** RECORDS FOR PROCESSING follows **

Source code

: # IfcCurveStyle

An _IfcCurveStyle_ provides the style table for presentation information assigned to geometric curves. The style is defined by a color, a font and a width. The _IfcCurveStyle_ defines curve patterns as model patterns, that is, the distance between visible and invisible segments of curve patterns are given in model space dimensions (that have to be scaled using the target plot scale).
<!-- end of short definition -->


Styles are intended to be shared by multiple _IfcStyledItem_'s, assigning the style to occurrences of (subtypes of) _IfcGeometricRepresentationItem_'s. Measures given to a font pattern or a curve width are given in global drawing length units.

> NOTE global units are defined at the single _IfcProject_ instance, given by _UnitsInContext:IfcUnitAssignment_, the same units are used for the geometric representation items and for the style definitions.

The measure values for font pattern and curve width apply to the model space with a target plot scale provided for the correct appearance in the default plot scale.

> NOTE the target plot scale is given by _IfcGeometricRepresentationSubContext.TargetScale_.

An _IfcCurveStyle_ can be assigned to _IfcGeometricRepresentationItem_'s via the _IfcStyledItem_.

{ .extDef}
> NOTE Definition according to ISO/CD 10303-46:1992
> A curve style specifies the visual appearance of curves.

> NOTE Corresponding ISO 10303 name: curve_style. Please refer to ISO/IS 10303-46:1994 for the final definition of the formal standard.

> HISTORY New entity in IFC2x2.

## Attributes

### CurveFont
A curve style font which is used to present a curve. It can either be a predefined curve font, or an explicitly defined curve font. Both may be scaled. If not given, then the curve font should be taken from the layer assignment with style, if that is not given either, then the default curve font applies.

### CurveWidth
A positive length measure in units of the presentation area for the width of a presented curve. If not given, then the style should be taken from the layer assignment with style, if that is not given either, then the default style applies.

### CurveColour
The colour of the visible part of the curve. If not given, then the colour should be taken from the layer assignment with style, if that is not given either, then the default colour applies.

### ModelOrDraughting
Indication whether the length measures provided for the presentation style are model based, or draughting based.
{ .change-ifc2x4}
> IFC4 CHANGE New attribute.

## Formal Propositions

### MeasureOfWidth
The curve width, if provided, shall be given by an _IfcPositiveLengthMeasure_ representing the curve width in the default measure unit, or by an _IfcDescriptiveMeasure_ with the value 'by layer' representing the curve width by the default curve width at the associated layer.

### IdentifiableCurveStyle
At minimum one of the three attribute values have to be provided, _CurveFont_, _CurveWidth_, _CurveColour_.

** End of RECORDS FOR PROCESSING **

If a line in the listing has "visible" in it, report that line.

An _IfcCurveStyle_ provides the style table for presentation information assigned to geometric curves. The style is defined by a color, a font and a width. The _IfcCurveStyle_ defines curve patterns as model patterns, that is, the distance between visible and invisible segments of curve patterns are given in model space dimensions (that have to be scaled using the target plot scale).
The colour of the visible part of the curve. If not given, then the colour should be taken from the layer assignment with style, if that is not given either, then the default colour applies.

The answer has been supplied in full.